▶ _Goal of the exercise_: Among the entries below, find the lines with the word "vuepress" and return them.

[[ Material for this task open ]]

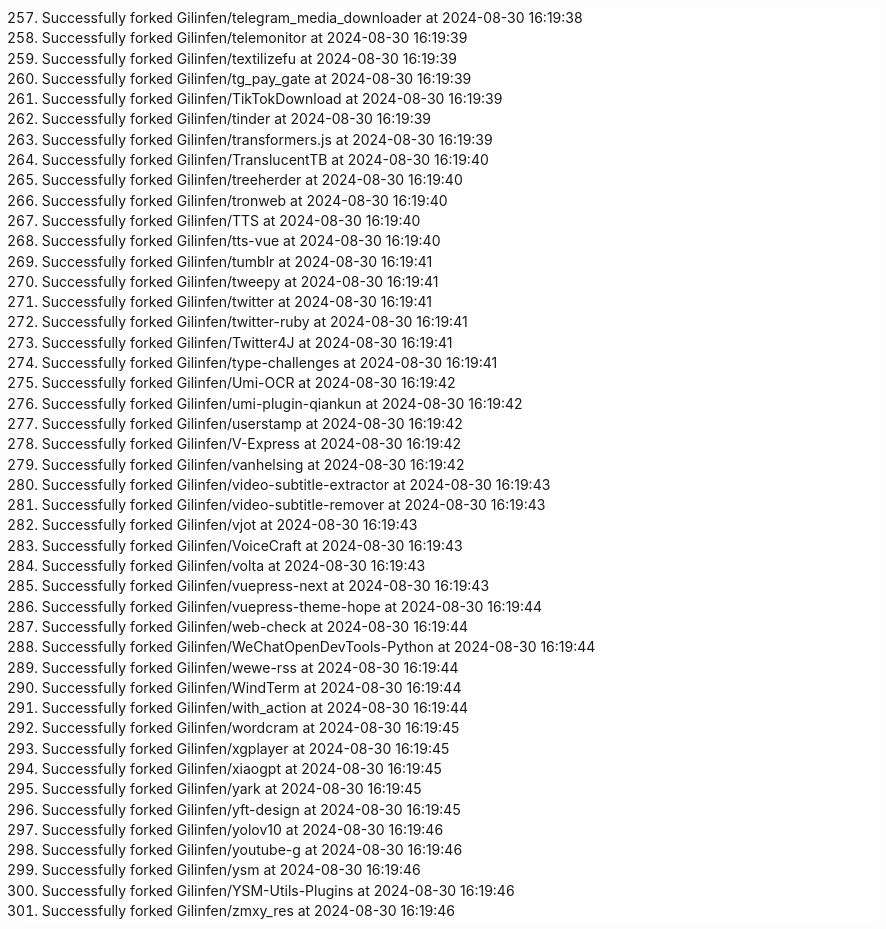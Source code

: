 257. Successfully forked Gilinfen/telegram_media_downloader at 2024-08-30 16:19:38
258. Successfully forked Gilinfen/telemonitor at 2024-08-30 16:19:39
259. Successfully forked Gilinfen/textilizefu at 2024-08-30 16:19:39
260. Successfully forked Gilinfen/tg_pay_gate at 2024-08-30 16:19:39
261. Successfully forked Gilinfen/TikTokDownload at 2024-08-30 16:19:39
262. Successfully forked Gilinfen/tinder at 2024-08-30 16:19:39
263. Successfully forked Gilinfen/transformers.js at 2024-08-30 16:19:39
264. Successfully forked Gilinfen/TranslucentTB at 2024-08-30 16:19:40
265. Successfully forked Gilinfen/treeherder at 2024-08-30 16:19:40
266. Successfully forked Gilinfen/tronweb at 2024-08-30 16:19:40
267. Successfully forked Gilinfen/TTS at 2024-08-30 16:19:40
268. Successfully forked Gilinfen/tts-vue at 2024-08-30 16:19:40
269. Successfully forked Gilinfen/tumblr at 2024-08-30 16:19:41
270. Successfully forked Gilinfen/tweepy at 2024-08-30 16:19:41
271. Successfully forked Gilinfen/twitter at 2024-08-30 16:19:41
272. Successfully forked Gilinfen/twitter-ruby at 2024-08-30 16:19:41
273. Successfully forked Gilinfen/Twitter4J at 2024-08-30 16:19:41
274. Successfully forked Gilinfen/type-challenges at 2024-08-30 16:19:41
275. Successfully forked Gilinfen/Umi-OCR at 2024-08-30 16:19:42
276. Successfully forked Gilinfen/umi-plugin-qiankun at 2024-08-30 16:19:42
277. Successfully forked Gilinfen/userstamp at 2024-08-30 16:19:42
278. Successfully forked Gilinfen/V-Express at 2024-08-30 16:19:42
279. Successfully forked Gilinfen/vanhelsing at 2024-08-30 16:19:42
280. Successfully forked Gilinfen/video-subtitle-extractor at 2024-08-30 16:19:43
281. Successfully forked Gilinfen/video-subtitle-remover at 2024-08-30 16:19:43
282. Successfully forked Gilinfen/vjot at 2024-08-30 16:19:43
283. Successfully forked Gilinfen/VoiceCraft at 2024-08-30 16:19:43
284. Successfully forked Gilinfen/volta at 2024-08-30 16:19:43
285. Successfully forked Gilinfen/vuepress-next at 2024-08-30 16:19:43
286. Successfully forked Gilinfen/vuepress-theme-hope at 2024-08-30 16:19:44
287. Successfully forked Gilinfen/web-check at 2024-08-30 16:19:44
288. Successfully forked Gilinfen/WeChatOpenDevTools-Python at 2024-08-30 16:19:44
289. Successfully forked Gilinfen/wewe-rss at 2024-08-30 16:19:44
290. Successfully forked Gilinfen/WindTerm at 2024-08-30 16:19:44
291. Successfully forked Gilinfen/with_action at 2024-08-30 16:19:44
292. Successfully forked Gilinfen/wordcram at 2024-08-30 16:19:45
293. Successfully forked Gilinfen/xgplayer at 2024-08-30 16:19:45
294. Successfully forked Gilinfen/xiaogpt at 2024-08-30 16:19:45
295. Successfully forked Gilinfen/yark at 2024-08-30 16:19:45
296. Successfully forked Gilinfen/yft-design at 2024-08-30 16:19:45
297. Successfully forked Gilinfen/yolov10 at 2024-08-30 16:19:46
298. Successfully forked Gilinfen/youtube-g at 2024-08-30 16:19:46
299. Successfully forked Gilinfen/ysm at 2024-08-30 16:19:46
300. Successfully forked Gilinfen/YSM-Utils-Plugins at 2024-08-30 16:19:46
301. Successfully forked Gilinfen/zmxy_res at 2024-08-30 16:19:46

[[ Material for this task closed ]]

▶ _Your response_:
285. Successfully forked Gilinfen/vuepress-next at 2024-08-30 16:19:43
286. Successfully forked Gilinfen/vuepress-theme-hope at 2024-08-30 16:19:44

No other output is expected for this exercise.